12). Tendo estabelecido uma fronteira, incisiva, mas móvel,
entre língua e linguagem (distinta da fala, ou linguagem, a
língua é, no entanto, dela solidária, ensina
 Saussure, à página 27 de
seu Curso de lingüística
geral
), o semiólogo francês define a língua, ao mesmo tempo
que lhe revela os pecados capitais, neste termos lapidares (o
significante “lapidares” terá, aqui, para além da corriqueira
conotação de “concisos”, a significação de “que apedrejam”):
“Não vemos o poder que reside na língua, porque esquecemos que
toda língua é uma classificação, e que toda classificação é
opressiva: ordo quer
dizer, ao mesmo tempo, repartição e cominação.
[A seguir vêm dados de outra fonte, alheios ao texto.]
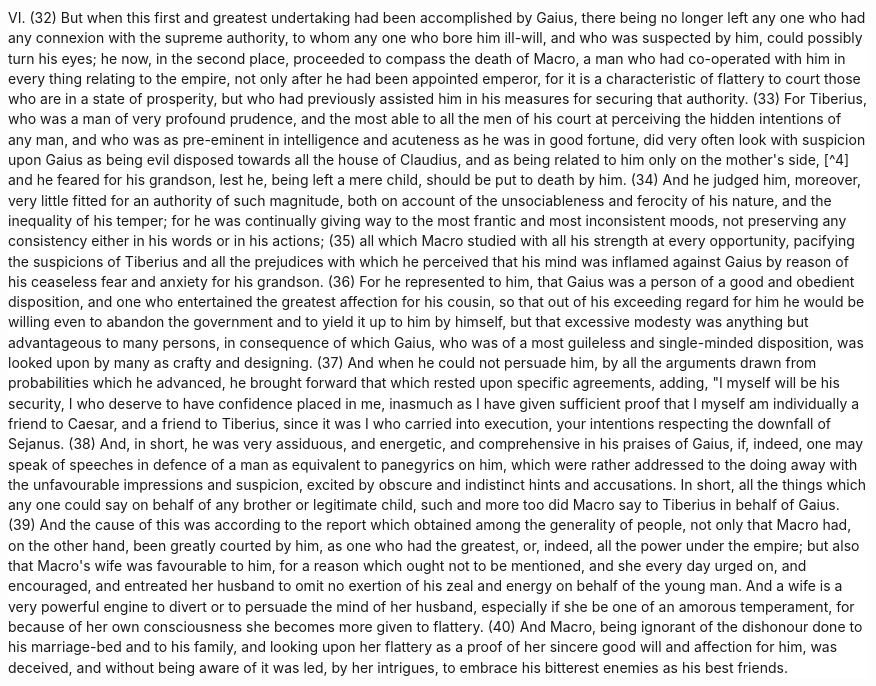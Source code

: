 VI. <span id="v32">(32)</span> But when this first and greatest undertaking had been accomplished by Gaius, there being no longer left any one who had any connexion with the supreme authority, to whom any one who bore him ill-will, and who was suspected by him, could possibly turn his eyes; he now, in the second place, proceeded to compass the death of Macro, a man who had co-operated with him in every thing relating to the empire, not only after he had been appointed emperor, for it is a characteristic of flattery to court those who are in a state of prosperity, but who had previously assisted him in his measures for securing that authority. <span id="v33">(33)</span> For Tiberius, who was a man of very profound prudence, and the most able to all the men of his court at perceiving the hidden intentions of any man, and who was as pre-eminent in intelligence and acuteness as he was in good fortune, did very often look with suspicion upon Gaius as being evil disposed towards all the house of Claudius, and as being related to him only on the mother's side, [^4] and he feared for his grandson, lest he, being left a mere child, should be put to death by him. <span id="v34">(34)</span> And he judged him, moreover, very little fitted for an authority of such magnitude, both on account of the unsociableness and ferocity of his nature, and the inequality of his temper; for he was continually giving way to the most frantic and most inconsistent moods, not preserving any consistency either in his words or in his actions; <span id="v35">(35)</span> all which Macro studied with all his strength at every opportunity, pacifying the suspicions of Tiberius and all the prejudices with which he perceived that his mind was inflamed against Gaius by reason of his ceaseless fear and anxiety for his grandson. <span id="v36">(36)</span> For he represented to him, that Gaius was a person of a good and obedient disposition, and one who entertained the greatest affection for his cousin, so that out of his exceeding regard for him he would be willing even to abandon the government and to yield it up to him by himself, but that excessive modesty was anything but advantageous to many persons, in consequence of which Gaius, who was of a most guileless and single-minded disposition, was looked upon by many as crafty and designing. <span id="v37">(37)</span> And when he could not persuade him, by all the arguments drawn from probabilities which he advanced, he brought forward that which rested upon specific agreements, adding, "I myself will be his security, I who deserve to have confidence placed in me, inasmuch as I have given sufficient proof that I myself am individually a friend to Caesar, and a friend to Tiberius, since it was I who carried into execution, your intentions respecting the downfall of Sejanus. <span id="v38">(38)</span> And, in short, he was very assiduous, and energetic, and comprehensive in his praises of Gaius, if, indeed, one may speak of speeches in defence of a man as equivalent to panegyrics on him, which were rather addressed to the doing away with the unfavourable impressions and suspicion, excited by obscure and indistinct hints and accusations. In short, all the things which any one could say on behalf of any brother or legitimate child, such and more too did Macro say to Tiberius in behalf of Gaius. <span id="v39">(39)</span> And the cause of this was according to the report which obtained among the generality of people, not only that Macro had, on the other hand, been greatly courted by him, as one who had the greatest, or, indeed, all the power under the empire; but also that Macro's wife was favourable to him, for a reason which ought not to be mentioned, and she every day urged on, and encouraged, and entreated her husband to omit no exertion of his zeal and energy on behalf of the young man. And a wife is a very powerful engine to divert or to persuade the mind of her husband, especially if she be one of an amorous temperament, for because of her own consciousness she becomes more given to flattery. <span id="v40">(40)</span> And Macro, being ignorant of the dishonour done to his marriage-bed and to his family, and looking upon her flattery as a proof of her sincere good will and affection for him, was deceived, and without being aware of it was led, by her intrigues, to embrace his bitterest enemies as his best friends.
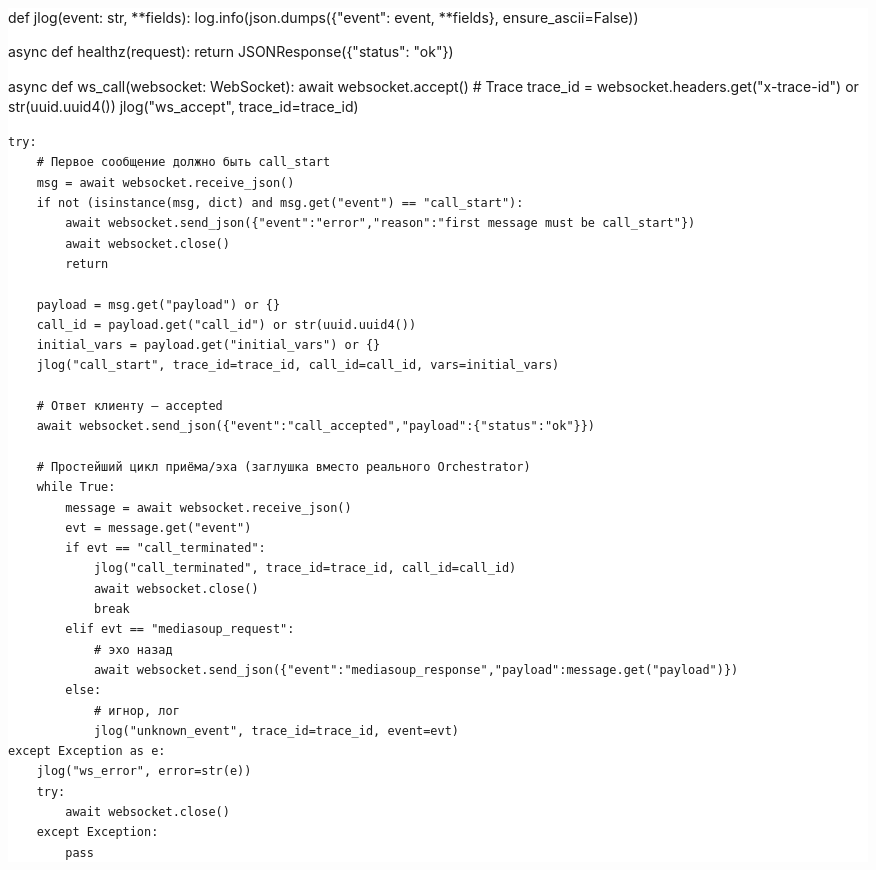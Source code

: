 def jlog(event: str, **fields):
    log.info(json.dumps({"event": event, **fields}, ensure_ascii=False))

async def healthz(request):
    return JSONResponse({"status": "ok"})

async def ws_call(websocket: WebSocket):
    await websocket.accept()
    # Trace
    trace_id = websocket.headers.get("x-trace-id") or str(uuid.uuid4())
    jlog("ws_accept", trace_id=trace_id)

    try:
        # Первое сообщение должно быть call_start
        msg = await websocket.receive_json()
        if not (isinstance(msg, dict) and msg.get("event") == "call_start"):
            await websocket.send_json({"event":"error","reason":"first message must be call_start"})
            await websocket.close()
            return

        payload = msg.get("payload") or {}
        call_id = payload.get("call_id") or str(uuid.uuid4())
        initial_vars = payload.get("initial_vars") or {}
        jlog("call_start", trace_id=trace_id, call_id=call_id, vars=initial_vars)

        # Ответ клиенту — accepted
        await websocket.send_json({"event":"call_accepted","payload":{"status":"ok"}})

        # Простейший цикл приёма/эха (заглушка вместо реального Orchestrator)
        while True:
            message = await websocket.receive_json()
            evt = message.get("event")
            if evt == "call_terminated":
                jlog("call_terminated", trace_id=trace_id, call_id=call_id)
                await websocket.close()
                break
            elif evt == "mediasoup_request":
                # эхо назад
                await websocket.send_json({"event":"mediasoup_response","payload":message.get("payload")})
            else:
                # игнор, лог
                jlog("unknown_event", trace_id=trace_id, event=evt)
    except Exception as e:
        jlog("ws_error", error=str(e))
        try:
            await websocket.close()
        except Exception:
            pass

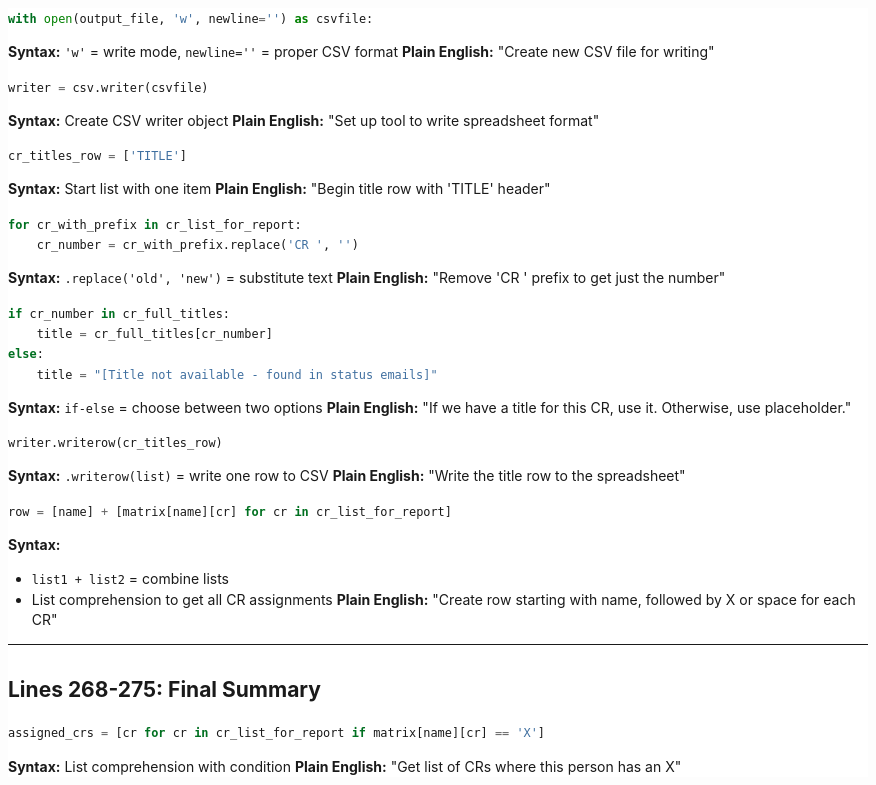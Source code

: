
 ```python
with open(output_file, 'w', newline='') as csvfile:
```
**Syntax:** `'w'` = write mode, `newline=''` = proper CSV format
**Plain English:** "Create new CSV file for writing"

```python
writer = csv.writer(csvfile)
```
**Syntax:** Create CSV writer object
**Plain English:** "Set up tool to write spreadsheet format"

```python
cr_titles_row = ['TITLE']
```
**Syntax:** Start list with one item
**Plain English:** "Begin title row with 'TITLE' header"

```python
for cr_with_prefix in cr_list_for_report:
    cr_number = cr_with_prefix.replace('CR ', '')
```
**Syntax:** `.replace('old', 'new')` = substitute text
**Plain English:** "Remove 'CR ' prefix to get just the number"

```python
if cr_number in cr_full_titles:
    title = cr_full_titles[cr_number]
else:
    title = "[Title not available - found in status emails]"
```
**Syntax:** `if-else` = choose between two options
**Plain English:** "If we have a title for this CR, use it. Otherwise, use placeholder."

```python
writer.writerow(cr_titles_row)
```
**Syntax:** `.writerow(list)` = write one row to CSV
**Plain English:** "Write the title row to the spreadsheet"

```python
row = [name] + [matrix[name][cr] for cr in cr_list_for_report]
```
**Syntax:** 
- `list1 + list2` = combine lists
- List comprehension to get all CR assignments
**Plain English:** "Create row starting with name, followed by X or space for each CR"

---

## Lines 268-275: Final Summary

```python
assigned_crs = [cr for cr in cr_list_for_report if matrix[name][cr] == 'X']
```
**Syntax:** List comprehension with condition
**Plain English:** "Get list of CRs where this person has an X"
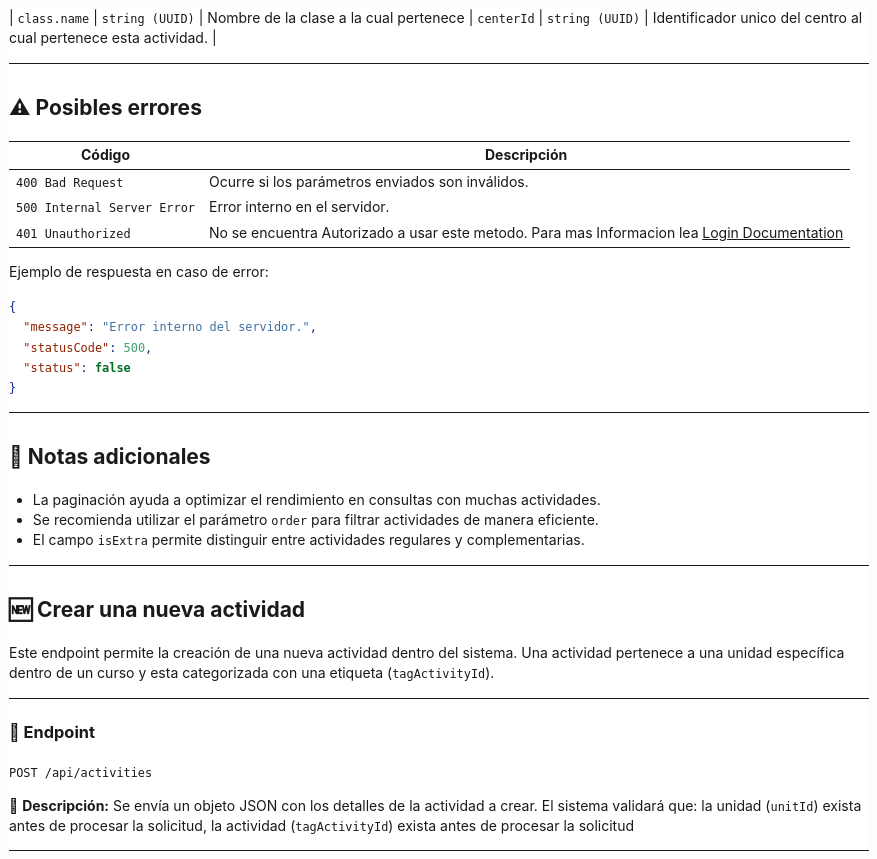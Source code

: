 | `class.name` | `string (UUID)` | Nombre de la clase a la cual pertenece
| `centerId` | `string (UUID)` | Identificador unico del centro al cual pertenece esta actividad. | 

---

## ⚠️ Posibles errores

| Código | Descripción |
|--------|-------------|
| `400 Bad Request` | Ocurre si los parámetros enviados son inválidos. |
| `500 Internal Server Error` | Error interno en el servidor. |
| `401 Unauthorized` | No se encuentra Autorizado a usar este metodo.  Para mas Informacion lea [Login Documentation](./AuthDocumentation.MD) |


Ejemplo de respuesta en caso de error:
```json
{
  "message": "Error interno del servidor.",
  "statusCode": 500,
  "status": false
}
```

---

## 📝 Notas adicionales

- La paginación ayuda a optimizar el rendimiento en consultas con muchas actividades.
- Se recomienda utilizar el parámetro `order` para filtrar actividades de manera eficiente.
- El campo `isExtra` permite distinguir entre actividades regulares y complementarias.

---

## 🆕 Crear una nueva actividad

Este endpoint permite la creación de una nueva actividad dentro del sistema. Una actividad pertenece a una unidad específica dentro de un curso y esta categorizada con una etiqueta (`tagActivityId`).

---

### 🔗 Endpoint
```http
POST /api/activities
```

📌 **Descripción:** Se envía un objeto JSON con los detalles de la actividad a crear. El sistema validará que: la unidad (`unitId`) exista antes de procesar la solicitud, la actividad
(`tagActivityId`) exista antes de procesar la solicitud

---
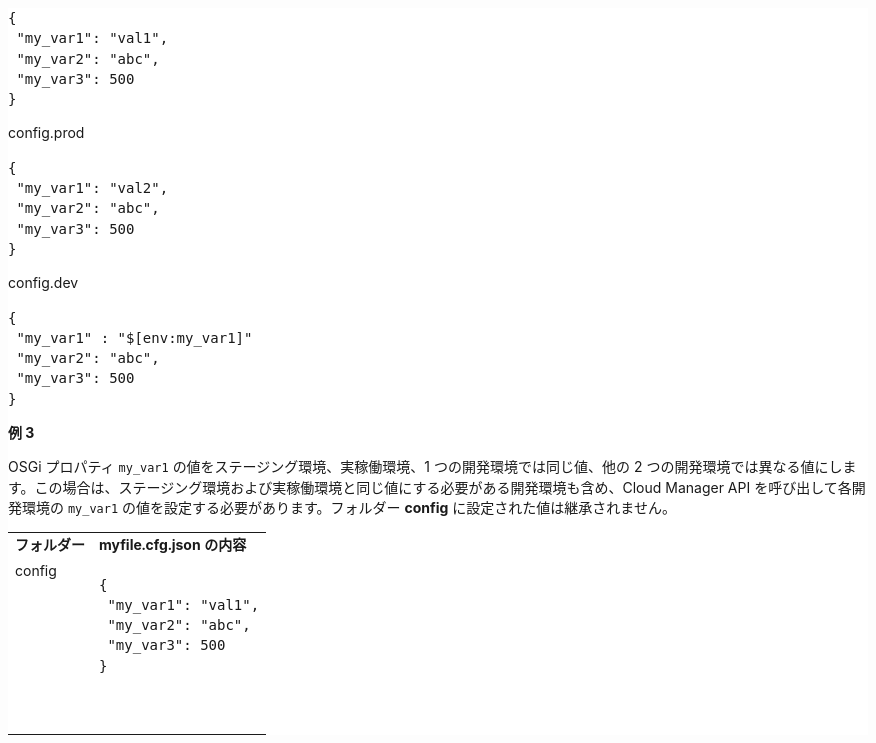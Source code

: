 <pre>
{ 
 "my_var1": "val1",
 "my_var2": "abc",
 "my_var3": 500
}
</pre>
</td>
</tr>
<tr>
<td>
config.prod
</td>
<td>
<pre>
{ 
 "my_var1": "val2",
 "my_var2": "abc",
 "my_var3": 500
}
</pre>
</td>
</tr>
<tr>
<td>
config.dev
</td>
<td>
<pre>
{ 
 "my_var1" : "$[env:my_var1]"
 "my_var2": "abc",
 "my_var3": 500
}
</pre>
</td>
</tr>
</table>

**例 3**

OSGi プロパティ `my_var1` の値をステージング環境、実稼働環境、1 つの開発環境では同じ値、他の 2 つの開発環境では異なる値にします。この場合は、ステージング環境および実稼働環境と同じ値にする必要がある開発環境も含め、Cloud Manager API を呼び出して各開発環境の `my_var1` の値を設定する必要があります。フォルダー **config** に設定された値は継承されません。

<table>
<tr>
<td>
<b>フォルダー</b>
</td>
<td>
<b>myfile.cfg.json の内容</b>
</td>
</tr>
<tr>
<td>
config
</td>
<td>
<pre>
{ 
 "my_var1": "val1",
 "my_var2": "abc",
 "my_var3": 500
}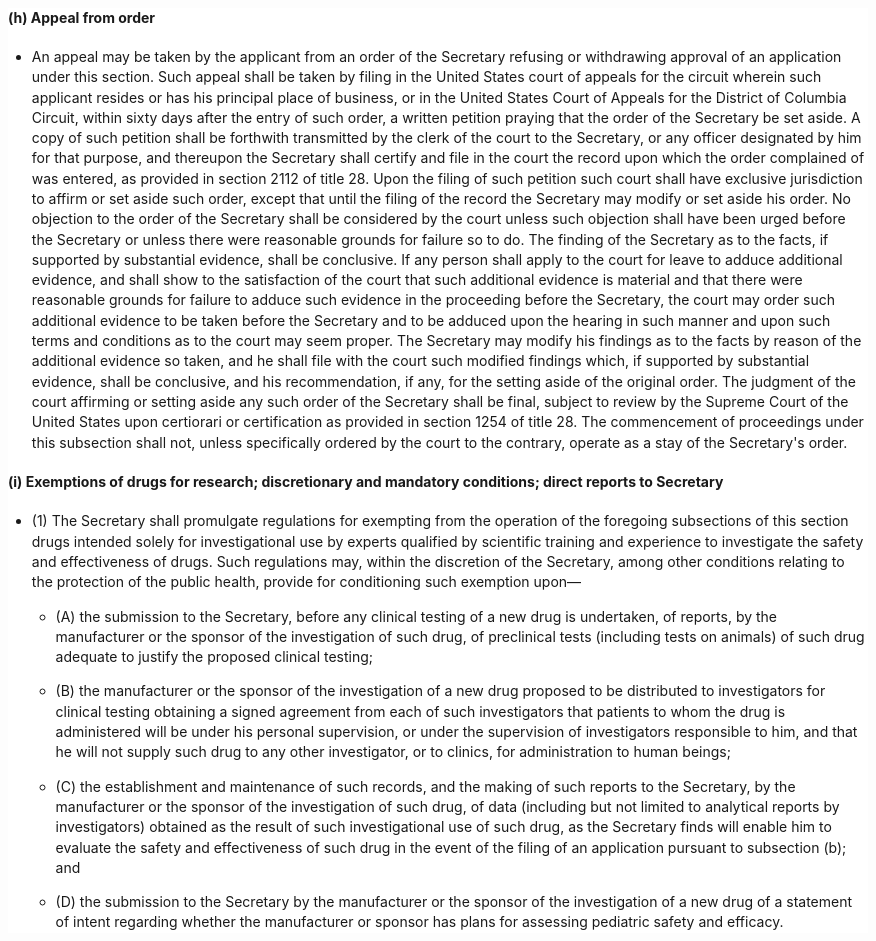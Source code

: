 #### (h) Appeal from order
* An appeal may be taken by the applicant from an order of the Secretary refusing or withdrawing approval of an application under this section. Such appeal shall be taken by filing in the United States court of appeals for the circuit wherein such applicant resides or has his principal place of business, or in the United States Court of Appeals for the District of Columbia Circuit, within sixty days after the entry of such order, a written petition praying that the order of the Secretary be set aside. A copy of such petition shall be forthwith transmitted by the clerk of the court to the Secretary, or any officer designated by him for that purpose, and thereupon the Secretary shall certify and file in the court the record upon which the order complained of was entered, as provided in section 2112 of title 28. Upon the filing of such petition such court shall have exclusive jurisdiction to affirm or set aside such order, except that until the filing of the record the Secretary may modify or set aside his order. No objection to the order of the Secretary shall be considered by the court unless such objection shall have been urged before the Secretary or unless there were reasonable grounds for failure so to do. The finding of the Secretary as to the facts, if supported by substantial evidence, shall be conclusive. If any person shall apply to the court for leave to adduce additional evidence, and shall show to the satisfaction of the court that such additional evidence is material and that there were reasonable grounds for failure to adduce such evidence in the proceeding before the Secretary, the court may order such additional evidence to be taken before the Secretary and to be adduced upon the hearing in such manner and upon such terms and conditions as to the court may seem proper. The Secretary may modify his findings as to the facts by reason of the additional evidence so taken, and he shall file with the court such modified findings which, if supported by substantial evidence, shall be conclusive, and his recommendation, if any, for the setting aside of the original order. The judgment of the court affirming or setting aside any such order of the Secretary shall be final, subject to review by the Supreme Court of the United States upon certiorari or certification as provided in section 1254 of title 28. The commencement of proceedings under this subsection shall not, unless specifically ordered by the court to the contrary, operate as a stay of the Secretary's order.

#### (i) Exemptions of drugs for research; discretionary and mandatory conditions; direct reports to Secretary
* (1) The Secretary shall promulgate regulations for exempting from the operation of the foregoing subsections of this section drugs intended solely for investigational use by experts qualified by scientific training and experience to investigate the safety and effectiveness of drugs. Such regulations may, within the discretion of the Secretary, among other conditions relating to the protection of the public health, provide for conditioning such exemption upon—

  * (A) the submission to the Secretary, before any clinical testing of a new drug is undertaken, of reports, by the manufacturer or the sponsor of the investigation of such drug, of preclinical tests (including tests on animals) of such drug adequate to justify the proposed clinical testing;

  * (B) the manufacturer or the sponsor of the investigation of a new drug proposed to be distributed to investigators for clinical testing obtaining a signed agreement from each of such investigators that patients to whom the drug is administered will be under his personal supervision, or under the supervision of investigators responsible to him, and that he will not supply such drug to any other investigator, or to clinics, for administration to human beings;

  * (C) the establishment and maintenance of such records, and the making of such reports to the Secretary, by the manufacturer or the sponsor of the investigation of such drug, of data (including but not limited to analytical reports by investigators) obtained as the result of such investigational use of such drug, as the Secretary finds will enable him to evaluate the safety and effectiveness of such drug in the event of the filing of an application pursuant to subsection (b); and

  * (D) the submission to the Secretary by the manufacturer or the sponsor of the investigation of a new drug of a statement of intent regarding whether the manufacturer or sponsor has plans for assessing pediatric safety and efficacy.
Jákobson mostrou
que um idioma se define menos pelo que ele permite dizer, do que
por aquilo que ele obriga a dizer” (p. 12-13). Depois de citar
três “exemplos grosseiros” da língua francesa, o autor de
Eléments de sémiologie
(1965) estatui que “assim, por sua própria estrutura, a língua
implica uma relação fatal de alienação. Falar, e com maior razão
discorrer, não é comunicar, como se repete com demasiada
freqüência, é sujeitar: toda língua é uma reição generalizada”
(p. 13). Tendo dialogado com o filósofo e filólogo Joseph Ernest
Renan (1823-1892), Barthes maneja toda 

a força da Retórica e desfere o aforismo fatal: “Mas a
língua, como desempenho de toda linguagem, não é nem reacionária,
nem progressista; ela é simplesmente: fascista: pois o fascismo
não é impedir de dizer, é obrigar a dizer” (p. 14).

Revelando  pagar
 tributo a Roman Jakobson
(1896-1982), “o poeta da lingüística”, segundo Haroldo de Campos
(1929-2003), Barthes transparece ter bebido nas fontes
lingüísticas de Ferdinand de Saussure (1857-1913), o insigne pai 
da lingüística e padrinho da semiologia barthesiana. No
entanto, rebela-se contra a lingüística, perpetrando o
assassinato do pai, na medida em que, contrariamente a
 Saussure, que postulava
ser a  lingüística –
dado que a linguagem é um sistema de signos – parte da
semiologia, instaura a semiologia sob o signo da lingüística.
Outro ponto de atrito entre os dois pensadores, um suíço, outro
francês, é o fato de Barthes não conferir, prioritariamente
 à linguagem ou fala ou,
ainda, discurso,  a
natureza comunicativa, mas a de sujeição.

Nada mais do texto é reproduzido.